The country’s largest pension fund was severely hit last year due to global and local economic events, including a tattering equity market. 

Corporate earnings from the key invester companies nosedived due to the challenging business environment. EPF dividends distribution to over 11 million members slipped from 6.75% in 2014 to 5.7% last year. 

CEO Datuk Shahril Ridza Ridzuan said EPF was evaluating listed companies that were heavily involved in sectors like sustainable forestry, palm oil or agriculture. (Pic TMRpic)

He said such companies had proven to provide steady returns to the pension fund, compared to other firms within the natural resources asset class. 

“The appetite for global pension funds is the natural resources sector...within that, mineral and energy are unlikely because of high level of volatility,” he told a media briefing in Kuala Lumpur yesterday. 

“We are bracing ourselves for another challenging year in terms of market performance, given the volatility of the global markets and the unrealised implications of Brexit. 

“Possible growing US isolationism and other geopolitical uncertainties will likely result in further volatility moving forward,” he said. 

EPF already has stakes in natural resources companies like Kuala Lumpur Kepong Bhd, IJM Plantations Bhd, United Plantations Bhd and Genting Plantations Bhd. 

However, in December last year, the fund announced it had divested all its shareholdings in Felda Global Ventures Holdings Bhd (FGVH). 

It was reported that the pension fund had incurred an investment loss of RM203.18 million as at August last year for its stake in the world’s largest producer of crude palm oil.
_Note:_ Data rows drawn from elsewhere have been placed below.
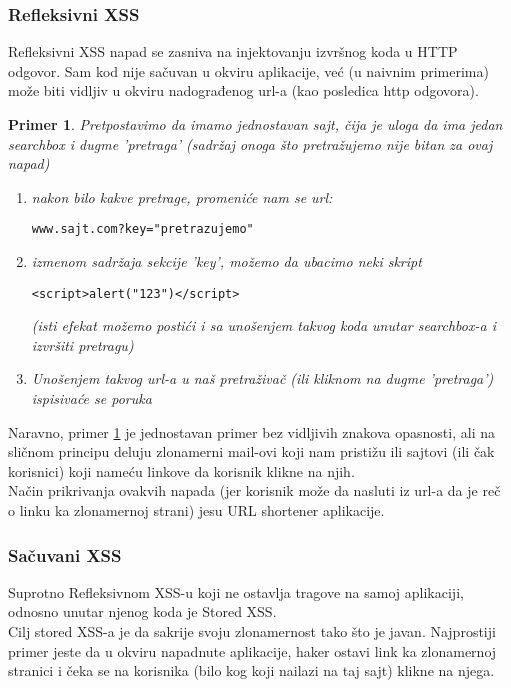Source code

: \documentclass[a4paper]{article}
\newtheorem{primer}{Primer}[section]
\begin{document}
\subsubsection{Refleksivni XSS}

Refleksivni XSS napad se zasniva na injektovanju izvršnog koda u HTTP odgovor. Sam kod nije sačuvan u okviru aplikacije, već (u naivnim primerima) može biti vidljiv u okviru nadograđenog url-a (kao posledica http odgovora).
\begin{primer}
\label{primer1}
Pretpostavimo da imamo jednostavan sajt, čija je uloga da ima jedan searchbox i dugme 'pretraga' (sadržaj onoga što pretražujemo nije bitan za ovaj napad)
\begin{enumerate}
\item nakon bilo kakve pretrage, promeniće nam se url: 
\begin{lstlisting}
www.sajt.com?key="pretrazujemo"
\end{lstlisting}
\item izmenom sadržaja sekcije 'key', možemo da ubacimo neki skript

\begin{lstlisting}
<script>alert("123")</script>
\end{lstlisting}

(isti efekat možemo postići i sa unošenjem takvog koda unutar searchbox-a i izvršiti pretragu)
\item Unošenjem takvog url-a u naš pretraživač (ili kliknom na dugme 'pretraga') ispisivaće se poruka \\

\end{enumerate}
\end{primer}

 Naravno, primer \ref{primer1} je jednostavan primer bez vidljivih znakova opasnosti, ali na sličnom principu deluju zlonamerni mail-ovi koji nam pristižu ili sajtovi (ili čak korisnici) koji nameću linkove da korisnik klikne na njih.\\
Način prikrivanja ovakvih napada (jer korisnik može da nasluti iz url-a da je reč o linku ka zlonamernoj strani) jesu URL shortener aplikacije.

\subsubsection{Sačuvani XSS}

Suprotno Refleksivnom XSS-u koji ne ostavlja tragove na samoj aplikaciji, odnosno unutar njenog koda je Stored XSS.\\ Cilj stored XSS-a je da sakrije svoju zlonamernost tako što je javan. Najprostiji primer jeste da u okviru napadnute aplikacije, haker ostavi link ka zlonamernoj stranici i čeka se na korisnika (bilo kog koji nailazi na taj sajt) klikne na njega.
\end{document}
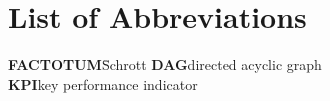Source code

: \chapter*{List of Abbreviations}

\begin{tabbing}
\textbf{FACTOTUM}\hspace{1cm}\=Schrott\kill
\textbf{DAG}\>directed acyclic graph\\
\textbf{KPI}\>key performance indicator\\
\end{tabbing}

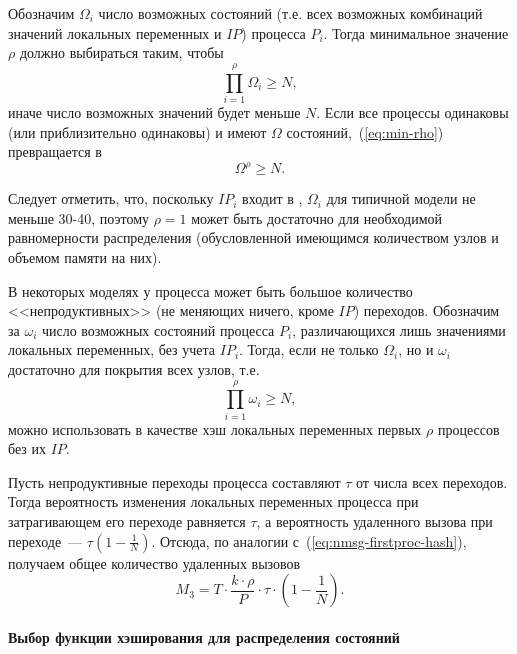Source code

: Обозначим $\Omega_i$ число возможных состояний (т.е. всех возможных комбинаций значений
локальных переменных и $IP$) процесса $P_i$. Тогда минимальное значение $\rho$ должно
выбираться таким, чтобы
\begin{equation}
  \label{eq:min-rho}
  \prod_{i = 1}^\rho{\Omega_i} \geq N,
\end{equation}
иначе число возможных значений  будет меньше $N$. Если все процессы
одинаковы (или приблизительно одинаковы) и имеют $\Omega$ состояний,~(\ref{eq:min-rho})
превращается в 
\begin{equation}
  \label{eq:min-rho-homo}
  \Omega^\rho \geq N.
\end{equation}

Следует отметить, что, поскольку $IP_i$ входит в , $\Omega_i$ для типичной
модели не меньше 30-40, поэтому $\rho = 1$ может быть достаточно для необходимой
равномерности распределения (обусловленной имеющимся количеством узлов и объемом памяти на
них).

В некоторых моделях у процесса может быть большое количество <<непродуктивных>> (не
меняющих ничего, кроме $IP$) переходов. Обозначим за $\omega_i$ число возможных состояний
процесса $P_i$, различающихся лишь значениями локальных переменных, без учета
$IP_i$. Тогда, если не только $\Omega_i$, но и $\omega_i$ достаточно для покрытия всех
узлов, т.е.
\begin{equation}
  \label{eq:min-rho-noip}
  \prod_{i = 1}^\rho{\omega_i} \geq N,
\end{equation}
можно использовать в качестве  хэш локальных переменных первых $\rho$
процессов без их $IP$.

Пусть непродуктивные переходы процесса составляют $\tau$ от числа всех переходов. Тогда
вероятность изменения локальных переменных процесса при затрагивающем его переходе
равняется $\tau$, а вероятность удаленного вызова при переходе~--- $\tau (1 -
\frac{1}{N})$. Отсюда, по аналогии с~(\ref{eq:nmsg-firstproc-hash}), получаем общее
количество удаленных вызовов
\begin{equation}
  \label{eq:nmsg-firstproc-noip-hash}
  M_3 = T \cdot \frac{k\cdot\rho}{P} \cdot \tau \cdot (1 - \frac{1}{N}).
\end{equation}

\paragraph{Выбор функции хэширования для распределения состояний}
\label{sec:partition-hash-function}

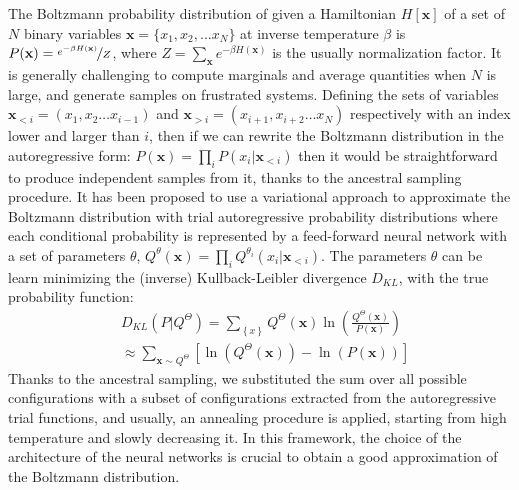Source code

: \documentclass[aps,physrev,10pt,floatfix,reprint]{revtex4-2}
\begin{document}
The Boltzmann probability distribution of given a Hamiltonian $H[\mathbf{x}]$ of a set of $N$ binary variables $\mathbf{x}=\{x_1, x_2,...x_N\}$ at inverse temperature $\beta$ is $P(\mathbf{x}) = \nicefrac{e^{-\beta H\left(\mathbf{x}\right)}}{Z}$, where $Z=\sum_{\mathbf{x}}e^{-\beta H\left(\mathbf{x}\right)}$ is the usually normalization factor.
It is generally challenging to compute marginals and average quantities when $N$ is large, and generate samples on frustrated systems. Defining the sets of variables $\mathbf{x}_{<i}=\left(x_{1},x_{2}\dots x_{i-1}\right)$ and $\mathbf{x}_{>i}=\left(x_{i+1},x_{i+2}\dots x_{N}\right)$ respectively with an index lower and larger than $i$, then if we can rewrite the Boltzmann distribution in the autoregressive form:
$
P\left(\mathbf{x}\right)=\prod_{i}P\left(x_{i}|\mathbf{x}_{<i}\right)
$
then it would be straightforward to produce independent samples from it, thanks to the ancestral sampling procedure. It has been proposed to use a variational approach to approximate the Boltzmann distribution with trial autoregressive probability distributions where each conditional probability is represented by a feed-forward neural network with a set of parameters ${\theta}$,
$
Q^{\theta}\left(\mathbf{x}\right)=\prod_{i}Q^{\theta_i}\left(x_{i}|\mathbf{x}_{<i}\right)
$.
The parameters ${\theta}$ can be learn minimizing the (inverse) Kullback-Leibler divergence $D_{KL}$,
with the true probability function:
\begin{equation}
\begin{split}
& D_{KL}\left(P|Q^{\Theta}\right) =  \sum_{\left\{ x\right\} }Q^{\Theta}\left(\mathbf{x} \right)\ln\left(\frac{Q^{\Theta}\left(\mathbf{x} \right)}{P\left(\mathbf{x} \right)}\right)  \\
& \approx \sum_{\mathbf{x}\sim Q^{\Theta}}\left[\ln\left(Q^{\Theta}\left(\mathbf{x} \right)\right)-\ln\left(P\left(\mathbf{x} \right)\right)\right]
\end{split}    
\end{equation}
Thanks to the ancestral sampling, we substituted the sum over all possible configurations with a subset of configurations extracted from the autoregressive trial functions, and usually, an annealing procedure is applied, starting from high temperature and slowly decreasing it.
In this framework, the choice of the architecture of the neural networks is crucial to obtain a good approximation of the Boltzmann distribution.
\end{document}
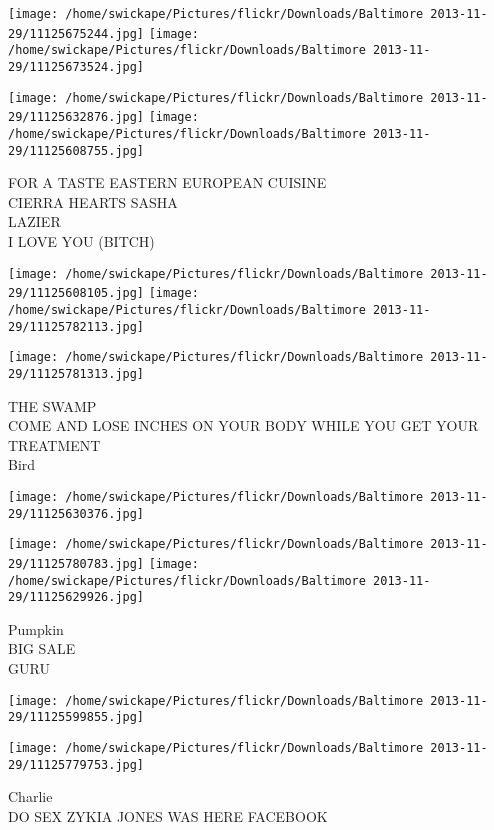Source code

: \documentclass[10pt,letterpaper]{article}
\begin{document}
\texttt{[image: /home/swickape/Pictures/flickr/Downloads/Baltimore 2013-11-29/11125675244.jpg]}
\texttt{[image: /home/swickape/Pictures/flickr/Downloads/Baltimore 2013-11-29/11125673524.jpg]}

\texttt{[image: /home/swickape/Pictures/flickr/Downloads/Baltimore 2013-11-29/11125632876.jpg]}
\texttt{[image: /home/swickape/Pictures/flickr/Downloads/Baltimore 2013-11-29/11125608755.jpg]}

FOR A TASTE EASTERN EUROPEAN CUISINE\\
CIERRA HEARTS SASHA\\
LAZIER\\
I LOVE YOU (BITCH)\\
\pagebreak

\texttt{[image: /home/swickape/Pictures/flickr/Downloads/Baltimore 2013-11-29/11125608105.jpg]}
\texttt{[image: /home/swickape/Pictures/flickr/Downloads/Baltimore 2013-11-29/11125782113.jpg]}

\texttt{[image: /home/swickape/Pictures/flickr/Downloads/Baltimore 2013-11-29/11125781313.jpg]}

THE SWAMP\\
COME AND LOSE INCHES ON YOUR BODY WHILE YOU GET YOUR TREATMENT\\
Bird\\
\pagebreak

\texttt{[image: /home/swickape/Pictures/flickr/Downloads/Baltimore 2013-11-29/11125630376.jpg]}

\vspace{0.25in}
\texttt{[image: /home/swickape/Pictures/flickr/Downloads/Baltimore 2013-11-29/11125780783.jpg]}
\texttt{[image: /home/swickape/Pictures/flickr/Downloads/Baltimore 2013-11-29/11125629926.jpg]}

Pumpkin\\
BIG SALE\\
GURU\\
\pagebreak

\texttt{[image: /home/swickape/Pictures/flickr/Downloads/Baltimore 2013-11-29/11125599855.jpg]}

\vspace{0.25in}
\texttt{[image: /home/swickape/Pictures/flickr/Downloads/Baltimore 2013-11-29/11125779753.jpg]}

Charlie\\
DO SEX ZYKIA JONES WAS HERE FACEBOOK\\
\pagebreak
\end{document}
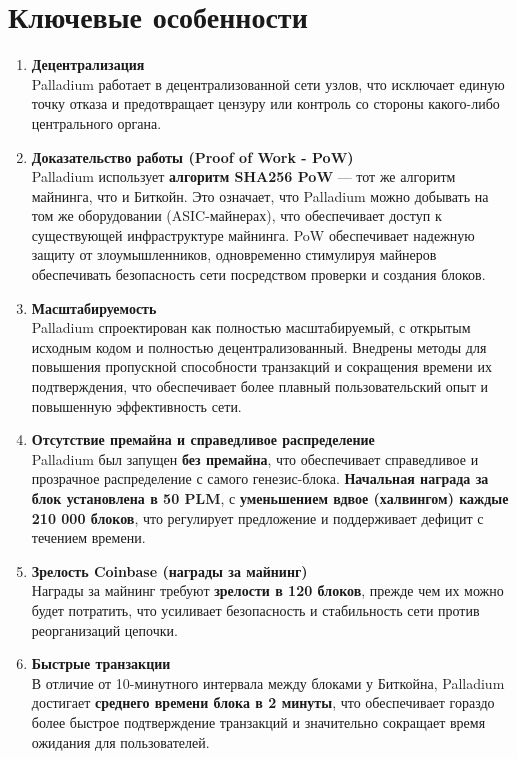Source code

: \documentclass[11pt,a4paper]{article}
\begin{document}
\section{Ключевые особенности}
\begin{enumerate}
    \item \textbf{Децентрализация} \\ 
    Palladium работает в децентрализованной сети узлов, что исключает единую точку отказа и предотвращает цензуру или контроль со стороны какого-либо центрального органа.

    \item \textbf{Доказательство работы (Proof of Work - PoW)} \\ 
    Palladium использует \textbf{алгоритм SHA256 PoW} — тот же алгоритм майнинга, что и Биткойн. Это означает, что Palladium можно добывать на том же оборудовании (ASIC-майнерах), что обеспечивает доступ к существующей инфраструктуре майнинга. PoW обеспечивает надежную защиту от злоумышленников, одновременно стимулируя майнеров обеспечивать безопасность сети посредством проверки и создания блоков.

    \item \textbf{Масштабируемость} \\ 
    Palladium спроектирован как полностью масштабируемый, с открытым исходным кодом и полностью децентрализованный. Внедрены методы для повышения пропускной способности транзакций и сокращения времени их подтверждения, что обеспечивает более плавный пользовательский опыт и повышенную эффективность сети.

    \item \textbf{Отсутствие премайна и справедливое распределение} \\ 
    Palladium был запущен \textbf{без премайна}, что обеспечивает справедливое и прозрачное распределение с самого генезис-блока. \textbf{Начальная награда за блок установлена в 50 PLM}, с \textbf{уменьшением вдвое (халвингом) каждые 210 000 блоков}, что регулирует предложение и поддерживает дефицит с течением времени.

    \item \textbf{Зрелость Coinbase (награды за майнинг)} \\ 
    Награды за майнинг требуют \textbf{зрелости в 120 блоков}, прежде чем их можно будет потратить, что усиливает безопасность и стабильность сети против реорганизаций цепочки.

    \item \textbf{Быстрые транзакции} \\ 
    В отличие от 10-минутного интервала между блоками у Биткойна, Palladium достигает \textbf{среднего времени блока в 2 минуты}, что обеспечивает гораздо более быстрое подтверждение транзакций и значительно сокращает время ожидания для пользователей.


\end{enumerate}
\end{document}
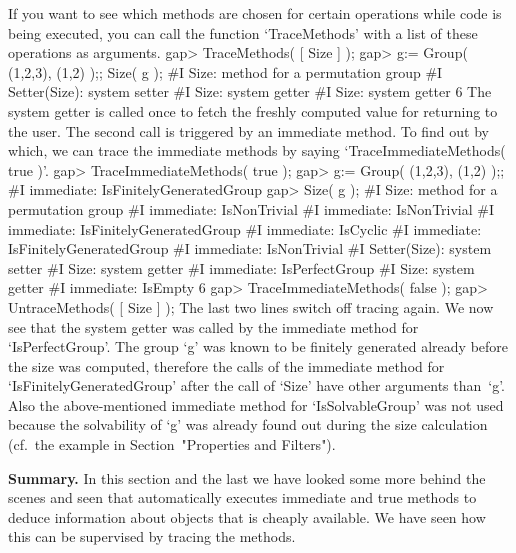 %
If you want to see which methods  are chosen for certain operations while
{\GAP}  code is being executed,  you can call the function `TraceMethods'
with a list of these operations as arguments.
\beginexample
gap> TraceMethods( [ Size ] );
gap> g:= Group( (1,2,3), (1,2) );;  Size( g );
#I  Size: method for a permutation group
#I  Setter(Size): system setter
#I  Size: system getter
#I  Size: system getter
6
\endexample
The system getter is called once to fetch  the freshly computed value for
returning  to the user.  The  second  call is  triggered by  an immediate
method. To  find out  by which,  we can trace   the immediate  methods by
saying `TraceImmediateMethods( true )'.
\beginexample
gap> TraceImmediateMethods( true );
gap> g:= Group( (1,2,3), (1,2) );;
#I  immediate: IsFinitelyGeneratedGroup
gap> Size( g );
#I  Size: method for a permutation group
#I  immediate: IsNonTrivial
#I  immediate: IsNonTrivial
#I  immediate: IsFinitelyGeneratedGroup
#I  immediate: IsCyclic
#I  immediate: IsFinitelyGeneratedGroup
#I  immediate: IsNonTrivial
#I  Setter(Size): system setter
#I  Size: system getter
#I  immediate: IsPerfectGroup
#I  Size: system getter
#I  immediate: IsEmpty
6
gap> TraceImmediateMethods( false );
gap> UntraceMethods( [ Size ] );
\endexample
The last two lines switch off tracing  again. We now  see that the system
getter was called by the immediate method for `IsPerfectGroup'. The group
`g' was   known to be finitely   generated  already before the   size was
computed,   therefore the   calls     of   the  immediate    method   for
`IsFinitelyGeneratedGroup' after the  call of `Size' have other arguments
than~`g'. Also the above-mentioned immediate method for `IsSolvableGroup'
was not used because the solvability of `g'  was already found out during
the size calculation
(cf.~the example in Section~"Properties and Filters").

{\bf Summary.}  In this section  and the  last we have  looked some  more
behind the  scenes and seen  that {\GAP} automatically executes immediate
and true  methods  to deduce  information about  objects  that is cheaply
available.  We  have seen how   this  can be  supervised  by tracing  the
methods.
EPF was one of FGVH’s cornerstone investors for the latter’s initial public offering in 2012. 

“Although there was volatility in the crude palm oil price, our palm oil businesses provided stable returns in the last few years,” he said, adding that planters in Bursa Malaysia’s top 200 companies by market capitalisation, would be of interest to the fund. 

Besides natural resources, Shahril Ridza said EPF was committed to long-term investments in infrastructure, real estate and private equity. 

On dividend rates, Shahril Ridza said the better stock market performance this year would stem the drop in profit distribution since 2014. 

“For the first-quarter, Bursa performed fairly well compared to last year. If the stock exchange continues this trend, (I’m) sure we will do well too. 

“I think the downtrend in dividend would turn around this year not only due to the stock market, but also a recovery in our home market (Malaysia),” he said. 

Shahril Ridza said the country’s economy was recovering in tandem with the global economic rebound. 

“We are seeing a better economy for Malaysia this year and major markets that we have assets in. While this is improving, the only risk that we see is the political risk where elections are looming in France, the UK and Germany this year,” he said. 

The pension fund yesterday also released its 2016 Annual Report. The report revealed a 2.68% rise in annual contributions to RM61.59 billion against the total annual amount withdrawn of RM46.8 billion — resulting in net inflows of RM14.79 billion. 

EPF also recorded a 6.81% increase in total investment assets to RM731.11 billion last year from RM684.53 billion in 2015. It ended last year with RM46.56 billion in total gross investment income and a gross return on investment of 7.12%, which was 36 basis points lower compared to 7.48% in 2015. 

On the Shariah savings scheme which was introduced last year, Shahril Ridza said upon the close of registration on Dec 23, 2016, a total of 635,037 members had switched their conventional savings to the Shariah-compliant retirement scheme. 

“The 635,037 members who switched to Shariah scheme represent RM59.03 billion from the initial RM100 billion allocation that was set. 

“We are not expecting very high number of members converting their savings to the Shariah-compliant scheme this year, but the numbers will surely jump in 2018 when we announce the first sets of dividend for the Shariah scheme,” said Shahril Ridza.